Task to carry out =>
Lines in which "specified" appears should be pulled from the data below.

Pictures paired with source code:
# # # # #
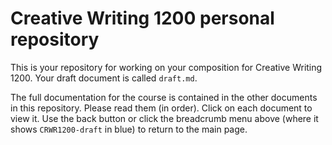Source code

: # Creative Writing 1200 personal repository

This is your repository for working on your composition for Creative Writing 1200. Your draft document is called `draft.md`.

The full documentation for the course is contained in the other documents in this repository. Please read them (in order). Click on each document to view it. Use the back button or click the breadcrumb menu above (where it shows `CRWR1200-draft` in blue) to return to the main page.


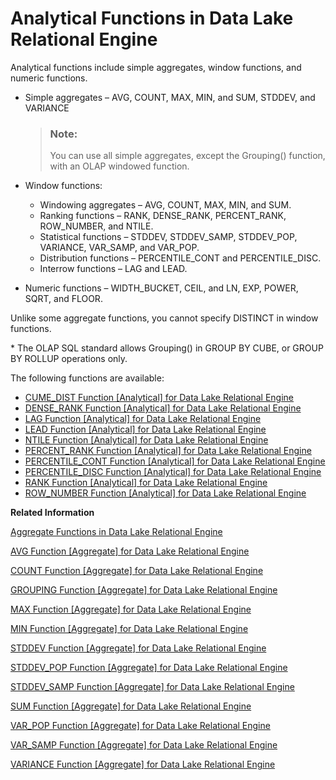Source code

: <!-- loioa52773a684f21015b3c4b84e700f7a66 -->

# Analytical Functions in Data Lake Relational Engine

Analytical functions include simple aggregates, window functions, and numeric functions.



-   Simple aggregates – AVG, COUNT, MAX, MIN, and SUM, STDDEV, and VARIANCE

    > ### Note:  
    > You can use all simple aggregates, except the Grouping\(\) function, with an OLAP windowed function.

-   Window functions:
    -   Windowing aggregates – AVG, COUNT, MAX, MIN, and SUM.
    -   Ranking functions – RANK, DENSE\_RANK, PERCENT\_RANK, ROW\_NUMBER, and NTILE.
    -   Statistical functions – STDDEV, STDDEV\_SAMP, STDDEV\_POP, VARIANCE, VAR\_SAMP, and VAR\_POP.
    -   Distribution functions – PERCENTILE\_CONT and PERCENTILE\_DISC.
    -   Interrow functions – LAG and LEAD.

-   Numeric functions – WIDTH\_BUCKET, CEIL, and LN, EXP, POWER, SQRT, and FLOOR.

Unlike some aggregate functions, you cannot specify DISTINCT in window functions.



\* The OLAP SQL standard allows Grouping\(\) in GROUP BY CUBE, or GROUP BY ROLLUP operations only.



The following functions are available:

-   [CUME\_DIST Function \[Analytical\] for Data Lake Relational Engine](cume-dist-function-analytical-for-data-lake-relational-engine-a54314b.md)
-   [DENSE\_RANK Function \[Analytical\] for Data Lake Relational Engine](dense-rank-function-analytical-for-data-lake-relational-engine-a54d078.md)
-   [LAG Function \[Analytical\] for Data Lake Relational Engine](lag-function-analytical-for-data-lake-relational-engine-a55b772.md)
-   [LEAD Function \[Analytical\] for Data Lake Relational Engine](lead-function-analytical-for-data-lake-relational-engine-a55d051.md)
-   [NTILE Function \[Analytical\] for Data Lake Relational Engine](ntile-function-analytical-for-data-lake-relational-engine-a5695f3.md)
-   [PERCENT\_RANK Function \[Analytical\] for Data Lake Relational Engine](percent-rank-function-analytical-for-data-lake-relational-engine-a56d183.md)
-   [PERCENTILE\_CONT Function \[Analytical\] for Data Lake Relational Engine](percentile-cont-function-analytical-for-data-lake-relational-engine-a56d9fa.md)
-   [PERCENTILE\_DISC Function \[Analytical\] for Data Lake Relational Engine](percentile-disc-function-analytical-for-data-lake-relational-engine-a56e219.md)
-   [RANK Function \[Analytical\] for Data Lake Relational Engine](rank-function-analytical-for-data-lake-relational-engine-a57337e.md)
-   [ROW\_NUMBER Function \[Analytical\] for Data Lake Relational Engine](row-number-function-analytical-for-data-lake-relational-engine-a57c3ea.md)

**Related Information**  


[Aggregate Functions in Data Lake Relational Engine](aggregate-functions-in-data-lake-relational-engine-a526f10.md "Aggregate functions summarize data over a group of rows from the database. The groups are formed using the GROUP BY clause of the SELECT statement.")

[AVG Function \[Aggregate\] for Data Lake Relational Engine](avg-function-aggregate-for-data-lake-relational-engine-a535f04.md "Computes the average of a numeric expression for a set of rows, or computes the average of a set of unique values.")

[COUNT Function \[Aggregate\] for Data Lake Relational Engine](count-function-aggregate-for-data-lake-relational-engine-a54290f.md "Counts the number of rows in a group, depending on the specified parameters.")

[GROUPING Function \[Aggregate\] for Data Lake Relational Engine](grouping-function-aggregate-for-data-lake-relational-engine-a554461.md "Identifies whether a column in a ROLLUP or CUBE operation result set is NULL because it is part of a subtotal row, or NULL because of the underlying data.")

[MAX Function \[Aggregate\] for Data Lake Relational Engine](max-function-aggregate-for-data-lake-relational-engine-a5626d6.md "Returns the maximum expression value found in each group of rows.")

[MIN Function \[Aggregate\] for Data Lake Relational Engine](min-function-aggregate-for-data-lake-relational-engine-a5638af.md "Returns the minimum expression value found in each group of rows.")

[STDDEV Function \[Aggregate\] for Data Lake Relational Engine](stddev-function-aggregate-for-data-lake-relational-engine-a583716.md "Returns the standard deviation of a set of numbers.")

[STDDEV\_POP Function \[Aggregate\] for Data Lake Relational Engine](stddev-pop-function-aggregate-for-data-lake-relational-engine-a583f35.md "Computes the standard deviation of a population consisting of a numeric-expression, as a DOUBLE.")

[STDDEV\_SAMP Function \[Aggregate\] for Data Lake Relational Engine](stddev-samp-function-aggregate-for-data-lake-relational-engine-a584728.md "Computes the standard deviation of a sample consisting of a numeric-expression, as a DOUBLE.")

[SUM Function \[Aggregate\] for Data Lake Relational Engine](sum-function-aggregate-for-data-lake-relational-engine-a5889fe.md "Returns the total of the specified expression for each group of rows.")

[VAR\_POP Function \[Aggregate\] for Data Lake Relational Engine](var-pop-function-aggregate-for-data-lake-relational-engine-a58ec03.md "Computes the statistical variance of a population consisting of a numeric-expression, as a DOUBLE.")

[VAR\_SAMP Function \[Aggregate\] for Data Lake Relational Engine](var-samp-function-aggregate-for-data-lake-relational-engine-a58f41a.md "Computes the statistical variance of a sample consisting of a numeric-expression, as a DOUBLE.")

[VARIANCE Function \[Aggregate\] for Data Lake Relational Engine](variance-function-aggregate-for-data-lake-relational-engine-a58fdc8.md "Returns the variance of a set of numbers.")

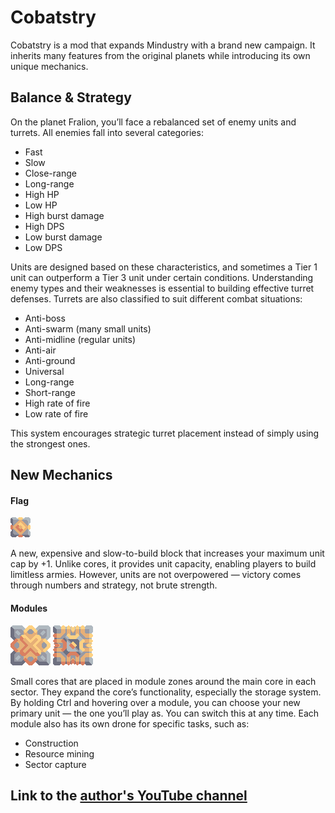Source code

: # Cobatstry
Cobatstry is a mod that expands Mindustry with a brand new campaign. It inherits many features from the original planets while introducing its own unique mechanics.

## Balance & Strategy
On the planet Fralion, you’ll face a rebalanced set of enemy units and turrets. All enemies fall into several categories:
- Fast
- Slow
- Close-range
- Long-range
- High HP
- Low HP
- High burst damage
- High DPS
- Low burst damage
- Low DPS

Units are designed based on these characteristics, and sometimes a Tier 1 unit can outperform a Tier 3 unit under certain conditions. Understanding enemy types and their weaknesses is essential to building effective turret defenses.
Turrets are also classified to suit different combat situations:
- Anti-boss
- Anti-swarm (many small units)
- Anti-midline (regular units)
- Anti-air
- Anti-ground
- Universal
- Long-range
- Short-range
- High rate of fire
- Low rate of fire

This system encourages strategic turret placement instead of simply using the strongest ones.

## New Mechanics
#### Flag
![flagImg](sprites/blocks/effect/flag.png)

A new, expensive and slow-to-build block that increases your maximum unit cap by +1. Unlike cores, it provides unit capacity, enabling players to build limitless armies. However, units are not overpowered — victory comes through numbers and strategy, not brute strength.

#### Modules
![modul1Img](sprites/blocks/effect/build_module.png) ![modul1Img](sprites/blocks/effect/dril_module.png)

Small cores that are placed in module zones around the main core in each sector. They expand the core’s functionality, especially the storage system.
By holding Ctrl and hovering over a module, you can choose your new primary unit — the one you’ll play as. You can switch this at any time.
Each module also has its own drone for specific tasks, such as:
- Construction
- Resource mining
- Sector capture

## Link to the [author's YouTube channel](https://www.youtube.com/channel/UCRsIktIB6CPf7HCfjz8M3qg)
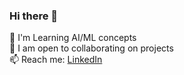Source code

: ### Hi there 👋

🌱 I'm Learning AI/ML concepts<br>
👯 I am open to collaborating on projects<br>
📫 Reach me: [LinkedIn](https://www.linkedin.com/in/alperkalamanoglu/)<br>
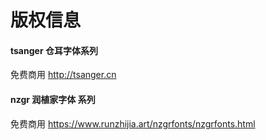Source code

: # 版权信息

#### tsanger 仓耳字体系列
免费商用 http://tsanger.cn


#### nzgr 润植家字体 系列
免费商用 https://www.runzhijia.art/nzgrfonts/nzgrfonts.html

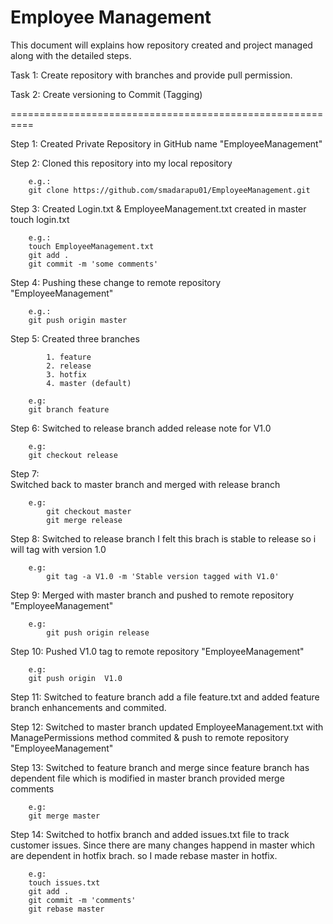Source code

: # Employee Management

This document will explains how repository created and project managed along with the detailed steps.

Task 1:
	Create repository with branches and provide pull permission.
	
Task 2:
	Create versioning to Commit (Tagging)
	
==========================================================

Step 1:
		Created Private Repository in GitHub name "EmployeeManagement"
		
Step 2: 
		Cloned this repository into my local repository
		
		e.g.:
		git clone https://github.com/smadarapu01/EmployeeManagement.git
		
Step 3:
		Created Login.txt & EmployeeManagement.txt created in master 
		touch login.txt
		
		e.g.:
		touch EmployeeManagement.txt
		git add .
		git commit -m 'some comments'

Step 4: 
		Pushing these change to remote repository "EmployeeManagement"
		
		e.g.:
		git push origin master
		
Step 5:
		Created three branches 
		
			1. feature
			2. release
			3. hotfix
			4. master (default)
		
		e.g:
		git branch feature
Step 6: 
		Switched to release branch
		added release note for V1.0
		
		e.g: 
		git checkout release
Step 7: 			
		Switched back to master branch and merged with release branch
		
		e.g:
			git checkout master
			git merge release

Step 8:
		Switched to release branch 
		I felt this brach is stable to release so i will tag with version 1.0
		
		e.g:
			git tag -a V1.0 -m 'Stable version tagged with V1.0'
Step 9:
		Merged with master branch and pushed to remote repository "EmployeeManagement"
		
		e.g:
			git push origin release
Step 10:
		Pushed V1.0 tag to remote repository "EmployeeManagement"
		
		e.g:
		git push origin  V1.0 
		
Step 11:
		Switched to feature branch
		add a file feature.txt and added feature branch enhancements and commited.		
		 		
Step 12:
		Switched to master branch
		updated EmployeeManagement.txt with ManagePermissions method
		commited & push to remote repository "EmployeeManagement"

Step 13:
		Switched to feature branch and merge
		since feature branch has dependent file which is modified in master branch
		provided merge comments
		
		e.g:
		git merge master 

Step 14:
		Switched to hotfix branch and added issues.txt file to track customer issues.
		Since there are many changes happend in master which are dependent in hotfix brach.
		so I made rebase master in hotfix.
		
		e.g:
		touch issues.txt
		git add .
		git commit -m 'comments'
		git rebase master
			
		
			
		
		
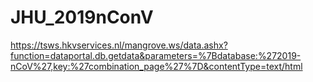 # JHU_2019nConV

https://tsws.hkvservices.nl/mangrove.ws/data.ashx?function=dataportal.db.getdata&parameters=%7Bdatabase:%272019-nCoV%27,key:%27combination_page%27%7D&contentType=text/html
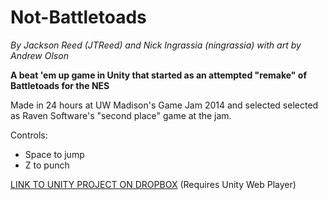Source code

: Not-Battletoads
===============
*By Jackson Reed (JTReed) and Nick Ingrassia (ningrassia) with art by Andrew Olson*


**A beat 'em up game in Unity that started as an attempted "remake" of Battletoads for the NES**

Made in 24 hours at UW Madison's Game Jam 2014 and selected selected as Raven Software's "second place" game at the jam. 

Controls:
- Space to jump
- Z to punch

[LINK TO UNITY PROJECT ON DROPBOX](https://dl.dropboxusercontent.com/u/15935800/Unity%20Web%20Player%20Games/MadisonGameJam2014_BeatEmUp/MadisonGameJam2014_BeatEmUp.html) (Requires Unity Web Player)
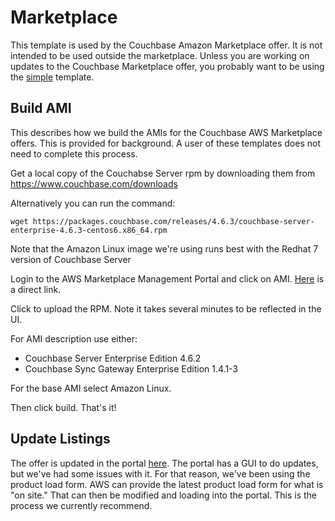 # Marketplace

This template is used by the Couchbase Amazon Marketplace offer.  It is not intended to be used outside the marketplace.  Unless you are working on updates to the Couchbase Marketplace offer, you probably want to be using the [simple](../simple) template.

## Build AMI

This describes how we build the AMIs for the Couchbase AWS Marketplace offers.  This is provided for background.  A user of these templates does not need to complete this process.

Get a local copy of the Couchabse Server rpm by downloading them from https://www.couchbase.com/downloads

Alternatively you can run the command:

    wget https://packages.couchbase.com/releases/4.6.3/couchbase-server-enterprise-4.6.3-centos6.x86_64.rpm

Note that the Amazon Linux image we're using runs best with the Redhat 7 version of Couchbase Server

Login to the AWS Marketplace Management Portal and click on AMI.  [Here](https://aws.amazon.com/marketplace/management/manage-products) is a direct link.

Click to upload the RPM.  Note it takes several minutes to be reflected in the UI.

For AMI description use either:
* Couchbase Server Enterprise Edition 4.6.2
* Couchbase Sync Gateway Enterprise Edition 1.4.1-3

For the base AMI select Amazon Linux.

Then click build.  That's it!

## Update Listings

The offer is updated in the portal [here](https://aws.amazon.com/marketplace/management/).  The portal has a GUI to do updates, but we've had some issues with it.  For that reason, we've been using the product load form.  AWS can provide the latest product load form for what is "on site."  That can then be modified and loading into the portal.  This is the process we currently recommend.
# # # # #
Result of the exercise =>
[COUNT Function \[Aggregate\] for Data Lake Relational Engine](count-function-aggregate-for-data-lake-relational-engine-a54290f.md "Counts the number of rows in a group, depending on the specified parameters.")
[SUM Function \[Aggregate\] for Data Lake Relational Engine](sum-function-aggregate-for-data-lake-relational-engine-a5889fe.md "Returns the total of the specified expression for each group of rows.")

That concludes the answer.